◆ **WHAT NEEDS TO BE DONE**
After locating "## Requirements" in the listing below, copy that line and each one after it exactly, ending with the line that has "(bool) report about".
(EXERCISE DATA begins)
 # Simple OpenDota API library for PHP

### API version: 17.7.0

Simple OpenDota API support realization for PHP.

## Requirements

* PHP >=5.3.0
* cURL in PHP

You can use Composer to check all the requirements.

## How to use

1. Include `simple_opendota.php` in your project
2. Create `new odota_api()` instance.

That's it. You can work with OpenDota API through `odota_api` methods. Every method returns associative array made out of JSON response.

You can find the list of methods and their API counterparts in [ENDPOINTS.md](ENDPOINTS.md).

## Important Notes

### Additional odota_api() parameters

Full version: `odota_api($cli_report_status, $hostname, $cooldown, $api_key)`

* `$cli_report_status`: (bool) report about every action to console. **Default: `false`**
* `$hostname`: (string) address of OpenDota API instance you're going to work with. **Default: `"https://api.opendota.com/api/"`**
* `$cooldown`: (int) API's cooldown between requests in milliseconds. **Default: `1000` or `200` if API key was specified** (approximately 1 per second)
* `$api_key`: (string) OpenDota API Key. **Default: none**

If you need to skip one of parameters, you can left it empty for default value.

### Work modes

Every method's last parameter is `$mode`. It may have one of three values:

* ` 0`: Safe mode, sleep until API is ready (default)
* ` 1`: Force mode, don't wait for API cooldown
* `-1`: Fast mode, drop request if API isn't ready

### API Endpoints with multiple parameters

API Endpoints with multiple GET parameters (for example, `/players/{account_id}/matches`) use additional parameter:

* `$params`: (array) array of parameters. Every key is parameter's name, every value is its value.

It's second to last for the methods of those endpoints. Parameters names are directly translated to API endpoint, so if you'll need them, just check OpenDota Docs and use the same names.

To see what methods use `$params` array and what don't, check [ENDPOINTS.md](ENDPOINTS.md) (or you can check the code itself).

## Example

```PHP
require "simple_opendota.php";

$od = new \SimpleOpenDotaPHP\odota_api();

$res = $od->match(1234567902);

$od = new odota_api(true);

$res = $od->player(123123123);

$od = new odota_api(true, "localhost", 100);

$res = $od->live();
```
(EXERCISE DATA ends)
◆ **COMPLETED EXERCISE**
## Requirements

* PHP >=5.3.0
* cURL in PHP

You can use Composer to check all the requirements.

## How to use

1. Include `simple_opendota.php` in your project
2. Create `new odota_api()` instance.

That's it. You can work with OpenDota API through `odota_api` methods. Every method returns associative array made out of JSON response.

You can find the list of methods and their API counterparts in [ENDPOINTS.md](ENDPOINTS.md).

## Important Notes

### Additional odota_api() parameters

Full version: `odota_api($cli_report_status, $hostname, $cooldown, $api_key)`

* `$cli_report_status`: (bool) report about every action to console. **Default: `false`**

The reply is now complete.